> Exercise instructions
Would you transcribe the records below exactly, omitting every picture?

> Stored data
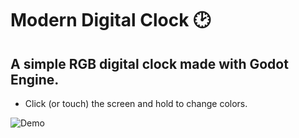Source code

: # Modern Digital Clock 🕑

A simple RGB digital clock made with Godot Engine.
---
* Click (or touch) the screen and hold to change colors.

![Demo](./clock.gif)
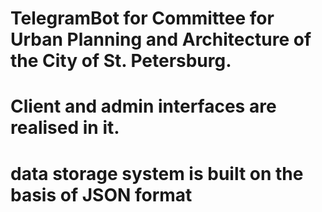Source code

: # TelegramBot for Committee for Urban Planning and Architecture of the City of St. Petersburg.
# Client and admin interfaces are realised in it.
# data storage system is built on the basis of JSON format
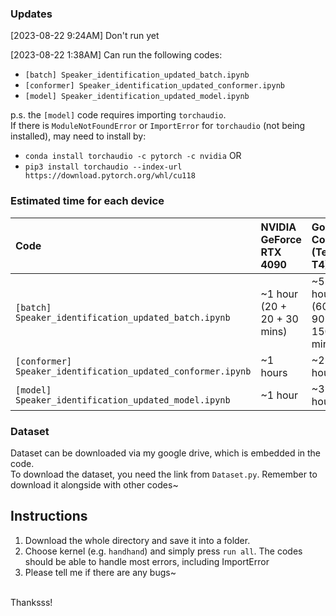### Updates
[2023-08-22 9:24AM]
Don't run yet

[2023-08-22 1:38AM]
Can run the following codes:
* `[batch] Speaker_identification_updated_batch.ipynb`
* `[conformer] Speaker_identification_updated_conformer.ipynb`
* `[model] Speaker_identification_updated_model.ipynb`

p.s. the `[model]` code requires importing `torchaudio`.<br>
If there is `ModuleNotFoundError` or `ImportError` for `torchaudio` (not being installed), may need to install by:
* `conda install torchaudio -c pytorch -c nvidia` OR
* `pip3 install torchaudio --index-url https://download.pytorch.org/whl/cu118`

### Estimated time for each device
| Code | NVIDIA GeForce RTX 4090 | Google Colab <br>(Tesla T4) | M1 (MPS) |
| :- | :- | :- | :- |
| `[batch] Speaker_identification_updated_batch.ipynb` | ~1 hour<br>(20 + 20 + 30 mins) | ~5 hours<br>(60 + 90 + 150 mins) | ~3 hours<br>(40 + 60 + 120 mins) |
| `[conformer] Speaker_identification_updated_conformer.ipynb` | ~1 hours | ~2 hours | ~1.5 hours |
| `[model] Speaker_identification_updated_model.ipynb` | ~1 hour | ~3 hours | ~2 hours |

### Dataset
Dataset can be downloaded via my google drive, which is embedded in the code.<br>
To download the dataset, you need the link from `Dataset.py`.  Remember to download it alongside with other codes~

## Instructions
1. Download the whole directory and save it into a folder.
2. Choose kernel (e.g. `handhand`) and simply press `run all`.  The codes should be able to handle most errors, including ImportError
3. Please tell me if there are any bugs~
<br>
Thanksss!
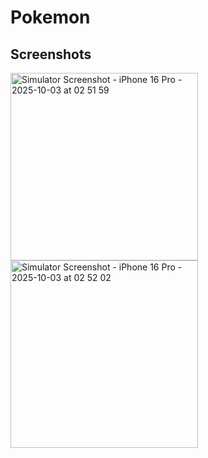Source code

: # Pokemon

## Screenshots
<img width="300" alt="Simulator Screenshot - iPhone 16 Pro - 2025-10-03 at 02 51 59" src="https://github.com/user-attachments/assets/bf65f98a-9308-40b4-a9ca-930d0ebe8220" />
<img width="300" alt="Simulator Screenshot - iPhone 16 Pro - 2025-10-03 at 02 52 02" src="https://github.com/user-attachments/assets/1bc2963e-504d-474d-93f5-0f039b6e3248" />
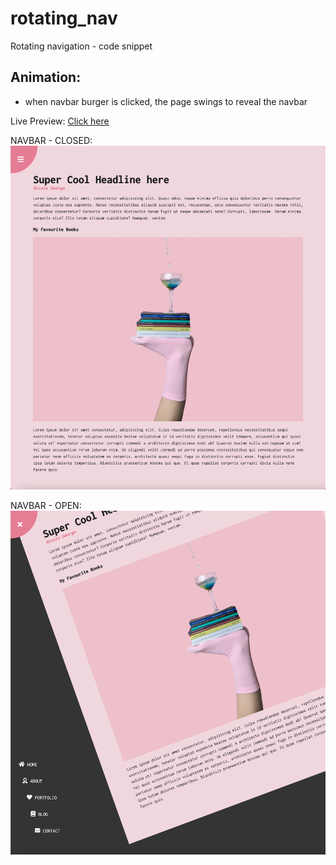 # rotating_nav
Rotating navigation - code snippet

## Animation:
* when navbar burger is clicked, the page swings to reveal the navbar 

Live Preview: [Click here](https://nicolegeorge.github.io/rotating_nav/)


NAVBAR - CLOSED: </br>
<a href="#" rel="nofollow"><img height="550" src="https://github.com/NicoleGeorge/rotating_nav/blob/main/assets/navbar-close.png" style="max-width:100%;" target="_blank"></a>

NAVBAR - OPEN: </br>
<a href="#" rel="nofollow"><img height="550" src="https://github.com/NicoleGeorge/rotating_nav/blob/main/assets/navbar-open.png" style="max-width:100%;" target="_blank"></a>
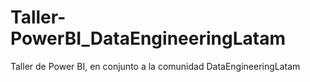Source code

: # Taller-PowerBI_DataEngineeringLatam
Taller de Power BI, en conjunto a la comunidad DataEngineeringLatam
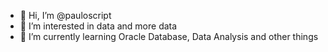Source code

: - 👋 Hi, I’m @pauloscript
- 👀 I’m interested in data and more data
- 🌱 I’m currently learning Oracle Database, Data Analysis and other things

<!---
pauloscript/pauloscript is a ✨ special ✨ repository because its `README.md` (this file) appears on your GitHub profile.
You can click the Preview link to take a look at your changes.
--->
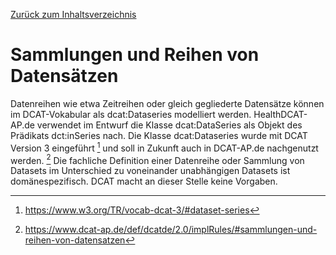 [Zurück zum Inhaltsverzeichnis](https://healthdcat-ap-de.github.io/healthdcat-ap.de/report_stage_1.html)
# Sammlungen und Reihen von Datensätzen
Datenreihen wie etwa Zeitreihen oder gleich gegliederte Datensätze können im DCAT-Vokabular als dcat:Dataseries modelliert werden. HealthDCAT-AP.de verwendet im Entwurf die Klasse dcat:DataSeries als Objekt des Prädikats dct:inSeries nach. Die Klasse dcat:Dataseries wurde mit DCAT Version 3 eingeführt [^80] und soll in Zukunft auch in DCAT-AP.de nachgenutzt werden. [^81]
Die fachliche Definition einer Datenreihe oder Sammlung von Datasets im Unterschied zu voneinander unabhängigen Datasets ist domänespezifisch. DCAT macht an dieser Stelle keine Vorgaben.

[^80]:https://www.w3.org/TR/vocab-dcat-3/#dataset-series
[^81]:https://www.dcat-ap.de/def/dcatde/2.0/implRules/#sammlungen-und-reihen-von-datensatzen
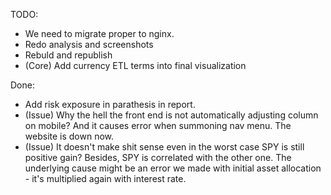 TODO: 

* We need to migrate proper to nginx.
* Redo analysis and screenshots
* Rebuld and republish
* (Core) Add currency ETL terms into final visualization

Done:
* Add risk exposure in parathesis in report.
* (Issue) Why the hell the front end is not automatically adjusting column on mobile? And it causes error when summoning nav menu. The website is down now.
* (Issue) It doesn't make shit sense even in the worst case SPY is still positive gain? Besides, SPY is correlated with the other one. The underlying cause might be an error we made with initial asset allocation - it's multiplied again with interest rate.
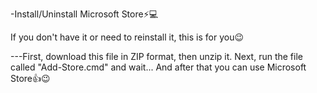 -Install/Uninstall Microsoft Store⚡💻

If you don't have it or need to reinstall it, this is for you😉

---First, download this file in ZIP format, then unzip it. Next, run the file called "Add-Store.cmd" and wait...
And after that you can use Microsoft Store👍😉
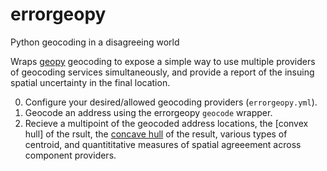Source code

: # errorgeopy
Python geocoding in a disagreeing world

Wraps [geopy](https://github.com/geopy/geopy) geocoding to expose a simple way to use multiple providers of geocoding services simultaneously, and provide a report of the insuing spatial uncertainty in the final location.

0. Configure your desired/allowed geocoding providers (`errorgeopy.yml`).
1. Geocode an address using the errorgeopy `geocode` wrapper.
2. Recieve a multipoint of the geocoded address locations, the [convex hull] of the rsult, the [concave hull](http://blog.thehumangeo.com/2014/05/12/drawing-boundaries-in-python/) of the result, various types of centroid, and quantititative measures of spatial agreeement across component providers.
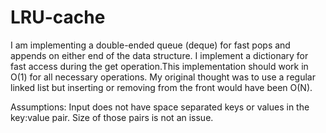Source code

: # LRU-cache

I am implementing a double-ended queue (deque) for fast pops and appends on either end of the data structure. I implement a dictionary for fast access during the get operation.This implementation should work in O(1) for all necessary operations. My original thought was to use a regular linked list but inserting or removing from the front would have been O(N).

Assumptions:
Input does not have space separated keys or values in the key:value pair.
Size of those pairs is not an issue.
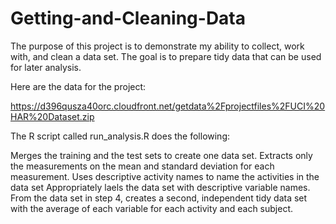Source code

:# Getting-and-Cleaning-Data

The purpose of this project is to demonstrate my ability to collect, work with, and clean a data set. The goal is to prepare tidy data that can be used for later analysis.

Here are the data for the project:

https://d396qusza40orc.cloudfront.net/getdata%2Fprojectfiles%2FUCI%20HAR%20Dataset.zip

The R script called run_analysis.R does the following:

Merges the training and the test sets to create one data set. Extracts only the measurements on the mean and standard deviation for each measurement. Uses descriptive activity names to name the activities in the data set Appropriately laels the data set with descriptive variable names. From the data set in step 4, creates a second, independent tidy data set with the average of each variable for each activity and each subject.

> Your response
Source code

: # Modern Digital Clock 🕑

A simple RGB digital clock made with Godot Engine.
---
* Click (or touch) the screen and hold to change colors.

![Demo](./clock.gif)
Source code

: # TelegramBot for Committee for Urban Planning and Architecture of the City of St. Petersburg.
# Client and admin interfaces are realised in it.
# data storage system is built on the basis of JSON format
### Updates
[2023-08-22 9:24AM]
Don't run yet

[2023-08-22 1:38AM]
Can run the following codes:
* `[batch] Speaker_identification_updated_batch.ipynb`
* `[conformer] Speaker_identification_updated_conformer.ipynb`
* `[model] Speaker_identification_updated_model.ipynb`

p.s. the `[model]` code requires importing `torchaudio`.<br>
If there is `ModuleNotFoundError` or `ImportError` for `torchaudio` (not being installed), may need to install by:
* `conda install torchaudio -c pytorch -c nvidia` OR
* `pip3 install torchaudio --index-url https://download.pytorch.org/whl/cu118`

### Estimated time for each device
| Code | NVIDIA GeForce RTX 4090 | Google Colab <br>(Tesla T4) | M1 (MPS) |
| :- | :- | :- | :- |
| `[batch] Speaker_identification_updated_batch.ipynb` | ~1 hour<br>(20 + 20 + 30 mins) | ~5 hours<br>(60 + 90 + 150 mins) | ~3 hours<br>(40 + 60 + 120 mins) |
| `[conformer] Speaker_identification_updated_conformer.ipynb` | ~1 hours | ~2 hours | ~1.5 hours |
| `[model] Speaker_identification_updated_model.ipynb` | ~1 hour | ~3 hours | ~2 hours |

### Dataset
Dataset can be downloaded via my google drive, which is embedded in the code.<br>
To download the dataset, you need the link from `Dataset.py`.  Remember to download it alongside with other codes~

## Instructions
1. Download the whole directory and save it into a folder.
2. Choose kernel (e.g. `handhand`) and simply press `run all`.  The codes should be able to handle most errors, including ImportError
3. Please tell me if there are any bugs~
<br>
Thanksss!
Source code

: # Pokemon

## Screenshots
<img width="300" alt="Simulator Screenshot - iPhone 16 Pro - 2025-10-03 at 02 51 59" src="https://github.com/user-attachments/assets/bf65f98a-9308-40b4-a9ca-930d0ebe8220" />
<img width="300" alt="Simulator Screenshot - iPhone 16 Pro - 2025-10-03 at 02 52 02" src="https://github.com/user-attachments/assets/1bc2963e-504d-474d-93f5-0f039b6e3248" />
 # rotating_nav
Rotating navigation - code snippet

## Animation:
* when navbar burger is clicked, the page swings to reveal the navbar 

Live Preview: [Click here](https://nicolegeorge.github.io/rotating_nav/)


NAVBAR - CLOSED: </br>
<a href="#" rel="nofollow"><img height="550" src="https://github.com/NicoleGeorge/rotating_nav/blob/main/assets/navbar-close.png" style="max-width:100%;" target="_blank"></a>

NAVBAR - OPEN: </br>
<a href="#" rel="nofollow"><img height="550" src="https://github.com/NicoleGeorge/rotating_nav/blob/main/assets/navbar-open.png" style="max-width:100%;" target="_blank"></a>
Source code

: # Taller-PowerBI_DataEngineeringLatam
Taller de Power BI, en conjunto a la comunidad DataEngineeringLatam
Source code

: - 👋 Hi, I’m @pauloscript
- 👀 I’m interested in data and more data
- 🌱 I’m currently learning Oracle Database, Data Analysis and other things

<!---
pauloscript/pauloscript is a ✨ special ✨ repository because its `README.md` (this file) appears on your GitHub profile.
You can click the Preview link to take a look at your changes.
--->
 [Zurück zum Inhaltsverzeichnis](https://healthdcat-ap-de.github.io/healthdcat-ap.de/report_stage_1.html)
# Sammlungen und Reihen von Datensätzen
Datenreihen wie etwa Zeitreihen oder gleich gegliederte Datensätze können im DCAT-Vokabular als dcat:Dataseries modelliert werden. HealthDCAT-AP.de verwendet im Entwurf die Klasse dcat:DataSeries als Objekt des Prädikats dct:inSeries nach. Die Klasse dcat:Dataseries wurde mit DCAT Version 3 eingeführt [^80] und soll in Zukunft auch in DCAT-AP.de nachgenutzt werden. [^81]
Die fachliche Definition einer Datenreihe oder Sammlung von Datasets im Unterschied zu voneinander unabhängigen Datasets ist domänespezifisch. DCAT macht an dieser Stelle keine Vorgaben.

[^80]:https://www.w3.org/TR/vocab-dcat-3/#dataset-series
[^81]:https://www.dcat-ap.de/def/dcatde/2.0/implRules/#sammlungen-und-reihen-von-datensatzen
 TODO: 

* We need to migrate proper to nginx.
* Redo analysis and screenshots
* Rebuld and republish
* (Core) Add currency ETL terms into final visualization

Done:
* Add risk exposure in parathesis in report.
* (Issue) Why the hell the front end is not automatically adjusting column on mobile? And it causes error when summoning nav menu. The website is down now.
* (Issue) It doesn't make shit sense even in the worst case SPY is still positive gain? Besides, SPY is correlated with the other one. The underlying cause might be an error we made with initial asset allocation - it's multiplied again with interest rate.
 -Install/Uninstall Microsoft Store⚡💻

If you don't have it or need to reinstall it, this is for you😉

---First, download this file in ZIP format, then unzip it. Next, run the file called "Add-Store.cmd" and wait...
And after that you can use Microsoft Store👍😉
Source code

: # errorgeopy
Python geocoding in a disagreeing world

Wraps [geopy](https://github.com/geopy/geopy) geocoding to expose a simple way to use multiple providers of geocoding services simultaneously, and provide a report of the insuing spatial uncertainty in the final location.

0. Configure your desired/allowed geocoding providers (`errorgeopy.yml`).
1. Geocode an address using the errorgeopy `geocode` wrapper.
2. Recieve a multipoint of the geocoded address locations, the [convex hull] of the rsult, the [concave hull](http://blog.thehumangeo.com/2014/05/12/drawing-boundaries-in-python/) of the result, various types of centroid, and quantititative measures of spatial agreeement across component providers.
Source code

: # LRU-cache

I am implementing a double-ended queue (deque) for fast pops and appends on either end of the data structure. I implement a dictionary for fast access during the get operation.This implementation should work in O(1) for all necessary operations. My original thought was to use a regular linked list but inserting or removing from the front would have been O(N).

Assumptions:
Input does not have space separated keys or values in the key:value pair.
Size of those pairs is not an issue.
Source code

:# Getting-and-Cleaning-Data

The purpose of this project is to demonstrate my ability to collect, work with, and clean a data set. The goal is to prepare tidy data that can be used for later analysis.

Here are the data for the project:

https://d396qusza40orc.cloudfront.net/getdata%2Fprojectfiles%2FUCI%20HAR%20Dataset.zip

The R script called run_analysis.R does the following:

Merges the training and the test sets to create one data set. Extracts only the measurements on the mean and standard deviation for each measurement. Uses descriptive activity names to name the activities in the data set Appropriately laels the data set with descriptive variable names. From the data set in step 4, creates a second, independent tidy data set with the average of each variable for each activity and each subject.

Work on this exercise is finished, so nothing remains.